Petra Kirchem: For example, by providing more information and by broadening the perspective. The WHO already introduced a bio-psycho-social model for a widening of the bio-medical thinking and incorporated it in their statutes in 2001. Essential concepts of this model are self-determination and participation as general goals of rehabilitation. Self-determination and participation of patients in rehabilitation are not only key demands of the WHO, they have also been entered in the German legislation by the SGB IX §4 and §8, and characterise the rehabilitation guidelines of the Bundesarbeitsgemeinschaft für Rehabilitation (BAR) (Federal Association for Rehabilitation).
And these guidelines apply to all German CI centres …
Petra Kirchem: Yes, they apply to all certified centres of rehabilitation. Such centres have to be certified according to the guidelines of the BAR. The implementation of these guidelines requires suitable personnel resources as well as a pooling of expert knowledge with regard to hearing. From an economical point of view this is only possible for competence centres, which means that it can’t be offered close to home for all patients.
Could regional psychological accompaniment and counselling in CI treatment work for outpatients on a local level?
Petra Kirchem: Offering such patients psychological and medical treatment on a high level is only possible by specialising on CI treatment and CI rehabilitation. If you take into consideration the aspect of resources as well, it becomes clear that it can only work if you pool competences in one place. An alternative to inpatient rehabilitation would be a psychological accompaniment of outpatients by registered psychotherapists. But there are several problems: most registered colleagues lack the specific expert knowledge, and they might not be sufficiently practised in verbally communicating with hearing-impaired patients. Besides, our patients don’t usually need psychotherapy but the accompanying support of a rehabilitation psychologist who is in close contact with all the other disciplines required for the treatment. A psychotherapist will hardly be able to accomplish that for outpatients.
“Unfortunately, there are only 10 to 12 psychologists active in the CI field.”
Do clinics share information concerning their experiences in the area of rehabilitation?
Petra Kirchem: Yes, they do.
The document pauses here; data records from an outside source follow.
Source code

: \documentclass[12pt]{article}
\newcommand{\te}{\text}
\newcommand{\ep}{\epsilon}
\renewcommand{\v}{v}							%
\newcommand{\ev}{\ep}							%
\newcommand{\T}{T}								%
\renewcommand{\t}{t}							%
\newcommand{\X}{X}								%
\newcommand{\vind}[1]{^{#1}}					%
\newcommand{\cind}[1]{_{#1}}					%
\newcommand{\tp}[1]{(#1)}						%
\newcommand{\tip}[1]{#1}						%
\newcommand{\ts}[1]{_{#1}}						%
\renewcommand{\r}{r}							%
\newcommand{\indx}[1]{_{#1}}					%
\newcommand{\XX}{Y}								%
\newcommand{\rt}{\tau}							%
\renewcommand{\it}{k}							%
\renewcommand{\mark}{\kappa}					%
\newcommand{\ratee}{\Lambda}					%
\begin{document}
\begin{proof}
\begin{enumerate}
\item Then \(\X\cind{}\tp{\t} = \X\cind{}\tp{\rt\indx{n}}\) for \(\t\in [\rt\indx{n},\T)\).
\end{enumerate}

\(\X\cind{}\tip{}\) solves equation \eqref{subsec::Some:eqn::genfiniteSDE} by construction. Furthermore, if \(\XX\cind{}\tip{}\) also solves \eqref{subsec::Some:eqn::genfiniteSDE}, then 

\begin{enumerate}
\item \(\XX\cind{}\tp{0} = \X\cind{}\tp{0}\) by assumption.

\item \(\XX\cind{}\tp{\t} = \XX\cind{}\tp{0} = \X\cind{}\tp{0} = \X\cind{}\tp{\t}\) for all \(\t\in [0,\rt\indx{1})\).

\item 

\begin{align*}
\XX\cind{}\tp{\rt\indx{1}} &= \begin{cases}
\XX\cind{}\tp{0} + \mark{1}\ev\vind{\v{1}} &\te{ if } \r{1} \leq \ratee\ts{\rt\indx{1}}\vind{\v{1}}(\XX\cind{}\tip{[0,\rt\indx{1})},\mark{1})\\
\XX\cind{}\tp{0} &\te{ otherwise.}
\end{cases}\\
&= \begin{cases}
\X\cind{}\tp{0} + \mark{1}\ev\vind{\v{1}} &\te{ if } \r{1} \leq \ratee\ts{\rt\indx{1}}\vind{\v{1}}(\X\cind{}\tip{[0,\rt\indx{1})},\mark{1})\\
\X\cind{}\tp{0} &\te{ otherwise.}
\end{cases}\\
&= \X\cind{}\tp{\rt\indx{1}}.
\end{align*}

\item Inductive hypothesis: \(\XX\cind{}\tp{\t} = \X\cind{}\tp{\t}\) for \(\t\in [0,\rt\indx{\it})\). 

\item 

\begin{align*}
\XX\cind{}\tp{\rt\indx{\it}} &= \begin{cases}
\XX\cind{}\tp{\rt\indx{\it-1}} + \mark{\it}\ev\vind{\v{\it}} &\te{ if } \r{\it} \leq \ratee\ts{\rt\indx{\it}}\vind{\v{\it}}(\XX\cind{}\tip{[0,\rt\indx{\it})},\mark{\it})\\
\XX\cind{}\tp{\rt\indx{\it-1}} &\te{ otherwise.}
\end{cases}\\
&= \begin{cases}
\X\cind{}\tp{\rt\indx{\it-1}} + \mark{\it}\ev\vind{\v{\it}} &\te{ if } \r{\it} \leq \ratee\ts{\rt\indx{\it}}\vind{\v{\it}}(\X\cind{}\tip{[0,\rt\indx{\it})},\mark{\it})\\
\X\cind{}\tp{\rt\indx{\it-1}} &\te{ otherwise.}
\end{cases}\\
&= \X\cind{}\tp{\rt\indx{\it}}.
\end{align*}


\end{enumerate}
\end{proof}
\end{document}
For example, there are such exchanges of information at medical and audiological conventions for specialists, like the one that has just taken place in Nürnberg. And the therapeutic heads of some CI centres have formed the Arbeitsgemeinschaft Cochlear Implant (Re)habilitation (ACIR) – the Association Cochlear Implant (Re)habilitation. ACIR has established a minimum of criteria which a centre has to fulfil in order to be admitted. They also offer training programmes so that centres that don’t meet the requirements can acquire the missing standards. At the moment, we psychologists are lacking a network, but we aim to establish one soon. One reason for this lack of a network is probably the fact that the importance of psychology in CI rehabilitation is still being underestimated, which is demonstrated by the small number of psychologists – just 10 to 12 – who are active in this field.
Mrs Kirchem, in the name of Audio Infos, I thank you very much for this interview.